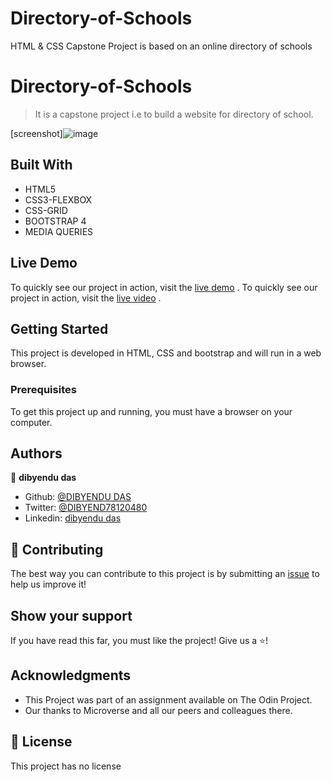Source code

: # Directory-of-Schools
 HTML &amp; CSS Capstone Project is based on an online directory of schools
# Directory-of-Schools

> It is a capstone project i.e to build a website for directory of school.

[screenshot]![image](https://user-images.githubusercontent.com/40272384/95353934-76e03100-08e1-11eb-9471-0bc37994d67d.png)

## Built With

- HTML5
- CSS3-FLEXBOX
- CSS-GRID
- BOOTSTRAP 4
- MEDIA QUERIES 

## Live Demo

To quickly see our project in action, visit the [live demo](https://blissful-colden-e94c7f.netlify.app/) .
To quickly see our project in action, visit the [live video](https://www.loom.com/share/d740465fc49442ff8be89f812b35b269) .


## Getting Started

This project is developed in HTML, CSS and bootstrap and will run in a web browser.

### Prerequisites

To get this project up and running, you must have a browser on your computer.



## Authors



👤 **dibyendu das**

- Github: [@DIBYENDU DAS](https://github.com/dibdas)
- Twitter: [@DIBYEND78120480](https://twitter.com/dibyendu)
- Linkedin: [dibyendu das](https://twitter.com/DIBYEND78120480/)


## 🤝 Contributing

The best way you can contribute to this project is by submitting an [issue](https://github.com/dibdas/Directory-of-Schools/tree/feature-school-branch) to help us improve it!

## Show your support

If you have read this far, you must like the project! Give us a ⭐️!

## Acknowledgments

- This Project was part of an assignment available on The Odin Project.
- Our thanks to Microverse and all our peers and colleagues there.

## 📝 License

This project has no license
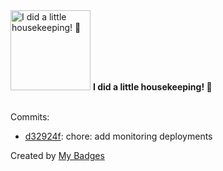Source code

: <img src="https://my-badges.github.io/my-badges/chore-commit.png" alt="I did a little housekeeping! 🧹" title="I did a little housekeeping! 🧹" width="128">
<strong>I did a little housekeeping! 🧹</strong>
<br><br>

Commits:

- <a href="https://github.com/ydb-platform/slo-tests/commit/d32924f855c0a5e6cb8e0da5d07a313cf9dcff9c">d32924f</a>: chore: add monitoring deployments


Created by <a href="https://github.com/my-badges/my-badges">My Badges</a>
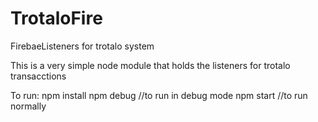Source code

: # TrotaloFire
FirebaeListeners for trotalo system

This is a very simple node module that holds the listeners for trotalo transacctions

To run:
npm install
npm debug //to run in debug mode
npm start //to run normally
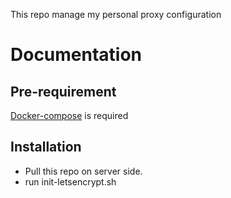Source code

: This repo manage my personal proxy configuration

# Documentation


## Pre-requirement

[Docker-compose](https://docs.docker.com/compose/install/) is required

## Installation

- Pull this repo on server side.
- run init-letsencrypt.sh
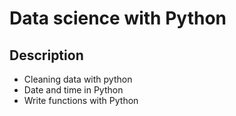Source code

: # Data science with Python 
## Description
- Cleaning data with python
- Date and time in Python
- Write functions with Python
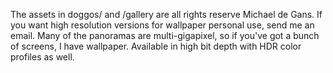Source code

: The assets in doggos/ and /gallery are all rights reserve Michael de Gans. If
you want high resolution versions for wallpaper personal use, send me an email.
Many of the panoramas are multi-gigapixel, so if you've got a bunch of screens,
I have wallpaper. Available in high bit depth with HDR color profiles as well.
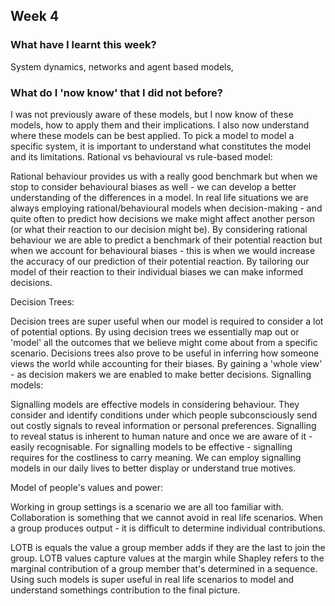 ## Week 4

### What have I learnt this week?
System dynamics, networks and agent based models, 

### What do I 'now know' that I did not before?
I was not previously aware of these models, but I now know of these models, how to apply them and their implications. I also now understand where these models can be best applied. To pick a model to model a specific system, it is important to understand what constitutes the model and its limitations.
Rational vs behavioural vs rule-based model:

Rational behaviour provides us with a really good benchmark but when we stop to consider behavioural biases as well -  we can develop a better understanding of the differences in a model. In real life situations we are always employing rational/behavioural models when decision-making - and quite often to predict how decisions we make might affect another person (or what their reaction to our decision might be). By considering rational behaviour we are able to predict a benchmark  of their potential reaction but when we account for behavioural biases - this is when we would increase the accuracy of our prediction of their potential reaction. By tailoring our model of their reaction to their individual biases we can make informed decisions. 

Decision  Trees: 

Decision trees are super useful when our model is required to consider a lot of potential options. By using decision trees we essentially map out or 'model' all the outcomes that we believe might come about from a specific scenario. Decisions trees also prove to be useful in inferring how someone views the world while accounting for their biases. By gaining a 'whole view' - as decision makers we are enabled to make better decisions.
Signalling models:

Signalling models are effective models in considering behaviour. They consider and identify conditions under which people subconsciously send out costly signals to reveal information or personal preferences. Signalling to reveal status is inherent to human nature and once we are aware of it - easily recognisable. For signalling models to be effective - signalling requires for the costliness to carry meaning. We can employ signalling models in our daily lives to better display or understand true motives. 

Model of people's values and power:

Working in group settings is a scenario we are all too familiar with. Collaboration is something that we cannot avoid in real life scenarios. When a group produces output - it is difficult to determine individual contributions. 

LOTB is equals the value a group member adds if they are the last to join the group. LOTB values capture values at the margin while Shapley refers to the marginal contribution of a group member that's determined in a sequence. Using such models is super useful in real life scenarios to model and understand somethings contribution to the final picture.
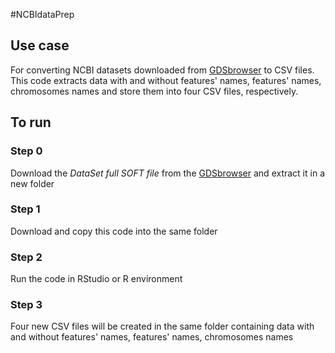 #NCBIdataPrep

## Use case
For converting NCBI datasets downloaded from [GDSbrowser](https://www.ncbi.nlm.nih.gov/sites/GDSbrowser) to CSV files. This code extracts data with and without features' names, features' names, chromosomes names and store them into four CSV files, respectively.

## To run

### Step 0
Download the *DataSet full SOFT file* from the [GDSbrowser](https://www.ncbi.nlm.nih.gov/sites/GDSbrowser) and extract it in a new folder

### Step 1
Download and copy this code into the same folder

### Step 2
Run the code in RStudio or R environment

### Step 3
Four new CSV files will be created in the same folder containing data with and without features' names, features' names, chromosomes names
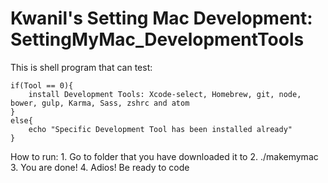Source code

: # Kwanil's Setting Mac Development: SettingMyMac_DevelopmentTools

This is shell program that can test:

    if(Tool == 0){
        install Development Tools: Xcode-select, Homebrew, git, node, bower, gulp, Karma, Sass, zshrc and atom
    }
    else{
        echo "Specific Development Tool has been installed already"
    }
How to run:
    1. Go to folder that you have downloaded it to
    2. ./makemymac
    3. You are done!
    4. Adios! Be ready to code
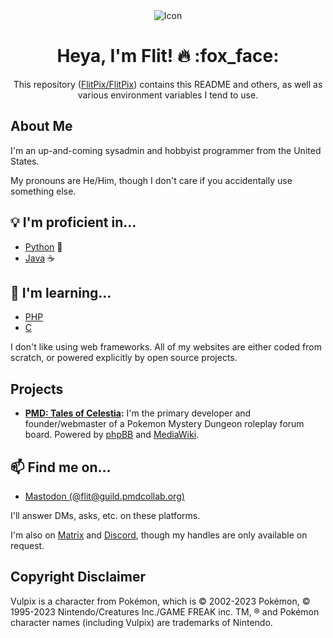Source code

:<div align="center">
  <img alt="Icon" src="https://avatars.githubusercontent.com/u/8645405"/>
  <h1>Heya, I'm Flit! 🔥 :fox_face:</h1>
  <p>This repository (<a href="https://github.com/FlitPix/FlitPix">FlitPix/FlitPix</a>) contains this README and others, as well as various environment variables I tend to use.
</div>

## About Me

I'm an up-and-coming sysadmin and hobbyist programmer from the United States.

My pronouns are He/Him, though I don't care if you accidentally use something else.

## 💡 I'm proficient in...
- [Python](https://github.com/topics/python) :snake:
- [Java](https://github.com/topics/java) :coffee:

## 🌱 I'm learning...
- [PHP](https://github.com/topics/php)
- [C](https://github.com/topics/c)

I don't like using web frameworks. All of my websites are either coded from scratch, or powered explicitly by open source projects.

## Projects

- **[PMD: Tales of Celestia](https://talesofcelestia.com):** I'm the primary developer and founder/webmaster of a Pokemon Mystery Dungeon roleplay forum board. Powered by [phpBB](https://github.com/phpbb/phpbb) and [MediaWiki](https://www.mediawiki.org/wiki/MediaWiki).

## 📫 Find me on...

- [Mastodon (@flit@guild.pmdcollab.org)](https://guild.pmdcollab.org/@flit)

I'll answer DMs, asks, etc. on these platforms.

I'm also on [Matrix](https://matrix.org/) and [Discord](https://discord.com/), though my handles are only available on request.

## Copyright Disclaimer

Vulpix is a character from Pokémon, which is © 2002-2023 Pokémon, © 1995-2023 Nintendo/Creatures Inc./GAME FREAK inc. TM, ® and Pokémon character names (including Vulpix) are trademarks of Nintendo.
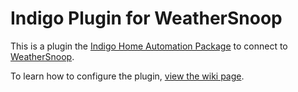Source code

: # Indigo Plugin for WeatherSnoop

This is a plugin the [Indigo Home Automation Package](http://www.indigodomo.com) to connect to [WeatherSnoop](http://www.weathersnoop.com).

To learn how to configure the plugin, [view the wiki page](https://github.com/WeatherSnoop/weathersnoop-indigoplugin/wiki/WeatherSnoop-Indigo-Plugin).
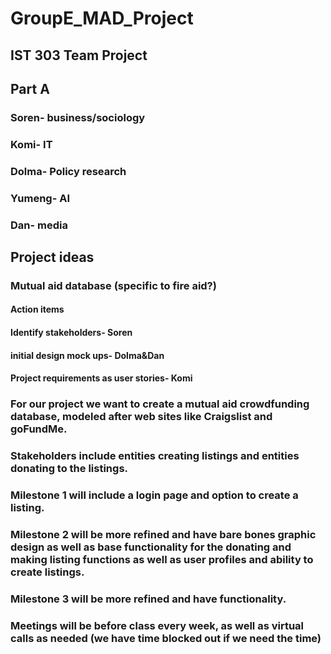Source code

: # GroupE_MAD_Project

## IST 303 Team Project

## Part A

### Soren- business/sociology

### Komi- IT

### Dolma- Policy research

### Yumeng- AI

### Dan- media

## Project ideas

### Mutual aid database (specific to fire aid?)

#### Action items

#### Identify stakeholders- Soren

#### initial design mock ups- Dolma&Dan

#### Project requirements as user stories- Komi

### For our project we want to create a mutual aid crowdfunding database, modeled after web sites like Craigslist and goFundMe.


### Stakeholders include entities creating listings and entities donating to the listings.


### Milestone 1 will include a login page and option to create a listing.
### Milestone 2 will be more refined and have bare bones graphic design as well as base functionality for the donating and making listing functions as well as user profiles and ability to create listings.
### Milestone 3 will be more refined and have functionality.


### Meetings will be before class every week, as well as virtual calls as needed (we have time blocked out if we need the time)

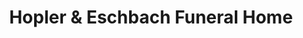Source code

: ---
title: "Hopler & Eschbach Funeral Home"
url: /binghamton/hopler-and-eschbach-funeral-home/
shop: funeral directors
---
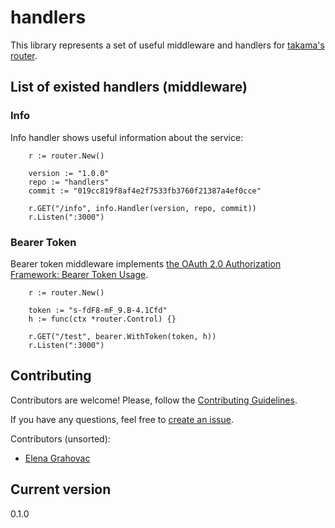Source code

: # handlers

This library represents a set of useful middleware and handlers for [takama's router](https://github.com/takama/router).

## List of existed handlers (middleware)

### Info

Info handler shows useful information about the service:

        r := router.New()

        version := "1.0.0"
        repo := "handlers"
        commit := "019cc819f8af4e2f7533fb3760f21387a4ef0cce"

        r.GET("/info", info.Handler(version, repo, commit))
        r.Listen(":3000")

### Bearer Token

Bearer token middleware implements [the OAuth 2.0 Authorization Framework: Bearer Token Usage](https://tools.ietf.org/html/rfc6750).

        r := router.New()

        token := "s-fdF8-mF_9.B-4.1Cfd"
        h := func(ctx *router.Control) {}

        r.GET("/test", bearer.WithToken(token, h))
        r.Listen(":3000")

## Contributing

Contributors are welcome! Please, follow the [Contributing Guidelines](CONTRIBUTING.md).

If you have any questions, feel free to [create an issue](https://github.com/openprovider/handlers/issues/new).

Contributors (unsorted):

- [Elena Grahovac](https://github.com/rumyantseva)

## Current version

0.1.0

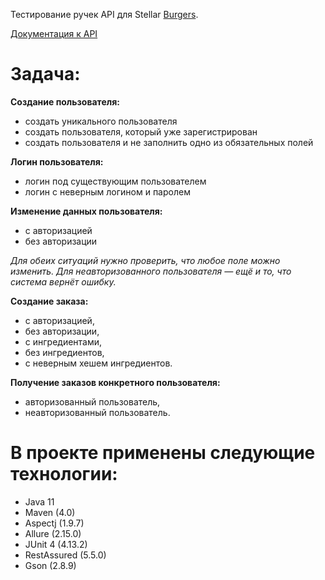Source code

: Тестирование ручек API для Stellar [Burgers](https://stellarburgers.nomoreparties.site/).

[Документация к API](https://code.s3.yandex.net/qa-automation-engineer/java/cheatsheets/paid-track/diplom/api-documentation.pdf)


# Задача:

**Создание пользователя:**
- создать уникального пользователя
- создать пользователя, который уже зарегистрирован
- создать пользователя и не заполнить одно из обязательных полей

**Логин пользователя:**
- логин под существующим пользователем
- логин с неверным логином и паролем

**Изменение данных пользователя:**
- с авторизацией
- без авторизации

*Для обеих ситуаций нужно проверить, что любое поле можно изменить. Для неавторизованного пользователя — ещё и то, что система вернёт ошибку.*

**Создание заказа:**
- с авторизацией,
- без авторизации,
- с ингредиентами,
- без ингредиентов,
- с неверным хешем ингредиентов.

**Получение заказов конкретного пользователя:**
- авторизованный пользователь,
- неавторизованный пользователь.




# В проекте применены следующие технологии:

- Java 11
- Maven (4.0)
- Aspectj (1.9.7)
- Allure (2.15.0)
- JUnit 4 (4.13.2)
- RestAssured (5.5.0)
- Gson (2.8.9)
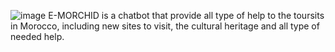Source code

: ![image](https://github.com/Hamza-bep/e-Mourchid/assets/63612478/be16b8e5-fca0-4be0-92b5-e6f831750127)
E-MORCHID is a chatbot that provide all type of help to the toursits in Morocco, including new sites to visit, the cultural heritage and all type of needed help.
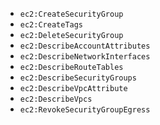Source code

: * `ec2:CreateSecurityGroup`
* `ec2:CreateTags`
* `ec2:DeleteSecurityGroup`
* `ec2:DescribeAccountAttributes`
* `ec2:DescribeNetworkInterfaces`
* `ec2:DescribeRouteTables`
* `ec2:DescribeSecurityGroups`
* `ec2:DescribeVpcAttribute`
* `ec2:DescribeVpcs`
* `ec2:RevokeSecurityGroupEgress`
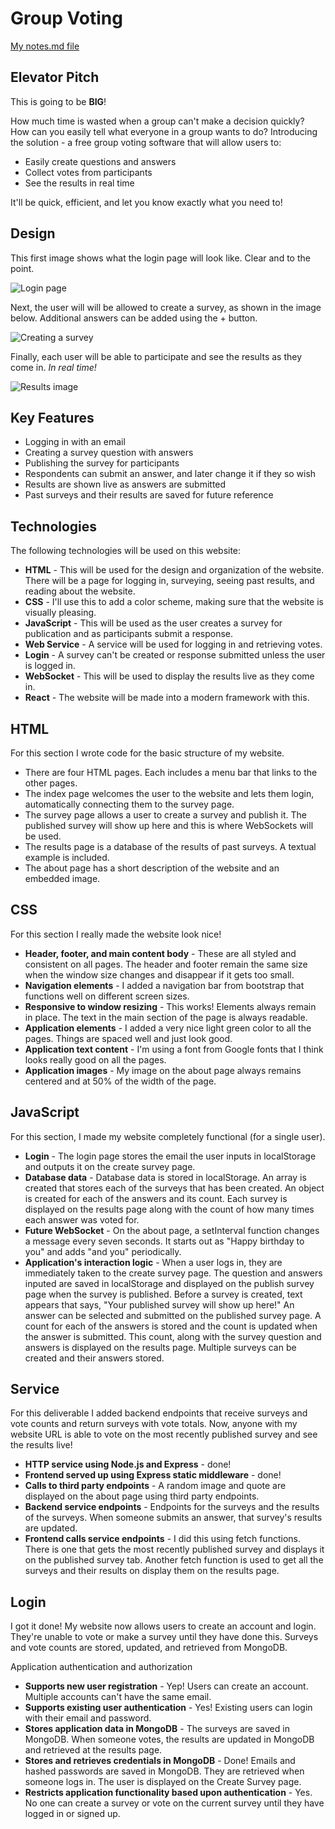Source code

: # Group Voting

[My notes.md file](notes.md)

## Elevator Pitch

This is going to be **BIG**!

How much time is wasted when a group can't make a decision quickly?
How can you easily tell what everyone in a group wants to do?
Introducing the solution - a free group voting software that will allow users to:
* Easily create questions and answers
* Collect votes from participants
* See the results in real time

It'll be quick, efficient, and let you know exactly what you need to!

## Design

This first image shows what the login page will look like. Clear and to the point.

![Login page](login_page.jpg)

Next, the user will will be allowed to create a survey, as shown in the image below. Additional answers can be added using the + button.

![Creating a survey](creating_survey.jpg)

Finally, each user will be able to participate and see the results as they come in. *In real time!*

![Results image](vote_results.jpg)

## Key Features

 - Logging in with an email
 - Creating a survey question with answers
 - Publishing the survey for participants
 - Respondents can submit an answer, and later change it if they so wish
 - Results are shown live as answers are submitted
 - Past surveys and their results are saved for future reference

## Technologies

The following technologies will be used on this website:

 * **HTML** - This will be used for the design and organization of the website. There will be a page for logging in, surveying, seeing past results, and reading about the website.
 * **CSS** - I'll use this to add a color scheme, making sure that the website is visually pleasing.
 * **JavaScript** - This will be used as the user creates a survey for publication and as participants submit a response.
 * **Web Service** - A service will be used for logging in and retrieving votes.
 * **Login** - A survey can't be created or response submitted unless the user is logged in.
 * **WebSocket** - This will be used to display the results live as they come in.
 * **React** - The website will be made into a modern framework with this.

## HTML

For this section I wrote code for the basic structure of my website.
* There are four HTML pages. Each includes a menu bar that links to the other pages.
* The index page welcomes the user to the website and lets them login, automatically connecting them to the survey page.
* The survey page allows a user to create a survey and publish it. The published survey will show up here and this is where WebSockets will be used.
* The results page is a database of the results of past surveys. A textual example is included.
* The about page has a short description of the website and an embedded image.

## CSS

For this section I really made the website look nice!
* **Header, footer, and main content body** - These are all styled and consistent on all pages. The header and footer remain the same size when the window size changes and disappear if it gets too small.
* **Navigation elements** - I added a navigation bar from bootstrap that functions well on different screen sizes.
* **Responsive to window resizing** - This works! Elements always remain in place. The text in the main section of the page is always readable.
* **Application elements** - I added a very nice light green color to all the pages. Things are spaced well and just look good.
* **Application text content** - I'm using a font from Google fonts that I think looks really good on all the pages.
* **Application images** - My image on the about page always remains centered and at 50% of the width of the page.

## JavaScript

For this section, I made my website completely functional (for a single user).
* **Login** - The login page stores the email the user inputs in localStorage and outputs it on the create survey page.
* **Database data** - Database data is stored in localStorage. An array is created that stores each of the surveys that has been created. An object is created for each of the answers and its count. Each survey is displayed on the results page along with the count of how many times each answer was voted for.
* **Future WebSocket** - On the about page, a setInterval function changes a message every seven seconds. It starts out as "Happy birthday to you" and adds "and you" periodically.
* **Application's interaction logic** - When a user logs in, they are immediately taken to the create survey page. The question and answers inputed are saved in localStorage and displayed on the publish survey page when the survey is published. Before a survey is created, text appears that says, "Your published survey will show up here!" An answer can be selected and submitted on the published survey page. A count for each of the answers is stored and the count is updated when the answer is submitted. This count, along with the survey question and answers is displayed on the results page. Multiple surveys can be created and their answers stored.

## Service

For this deliverable I added backend endpoints that receive surveys and vote counts and return surveys with vote totals. Now, anyone with my website URL is able to vote on the most recently published survey and see the results live!

* **HTTP service using Node.js and Express** - done!
* **Frontend served up using Express static middleware** - done!
* **Calls to third party endpoints** - A random image and quote are displayed on the about page using third party endpoints.
* **Backend service endpoints** - Endpoints for the surveys and the results of the surveys. When someone submits an answer, that survey's results are updated.
* **Frontend calls service endpoints** - I did this using fetch functions. There is one that gets the most recently published survey and displays it on the published survey tab. Another fetch function is used to get all the surveys and their results on display them on the results page.

## Login

I got it done! My website now allows users to create an account and login. They're unable to vote or make a survey until they have done this. Surveys and vote counts are stored, updated, and retrieved from MongoDB.

Application authentication and authorization
* **Supports new user registration** - Yep! Users can create an account. Multiple accounts can't have the same email.
* **Supports existing user authentication** - Yes! Existing users can login with their email and password.
* **Stores application data in MongoDB** - The surveys are saved in MongoDB. When someone votes, the results are updated in MongoDB and retrieved at the results page.
* **Stores and retrieves credentials in MongoDB** - Done!  Emails and hashed passwords are saved in MongoDB. They are retrieved when someone logs in. The user is displayed on the Create Survey page.
* **Restricts application functionality based upon authentication** - Yes. No one can create a survey or vote on the current survey until they have logged in or signed up.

[EXERCISE]
Each line containing the word "where" needs to be copied from the data above.

[TASK OUTPUT]
I was not previously aware of these models, but I now know of these models, how to apply them and their implications. I also now understand where these models can be best applied. To pick a model to model a specific system, it is important to understand what constitutes the model and its limitations.
* The survey page allows a user to create a survey and publish it. The published survey will show up here and this is where WebSockets will be used.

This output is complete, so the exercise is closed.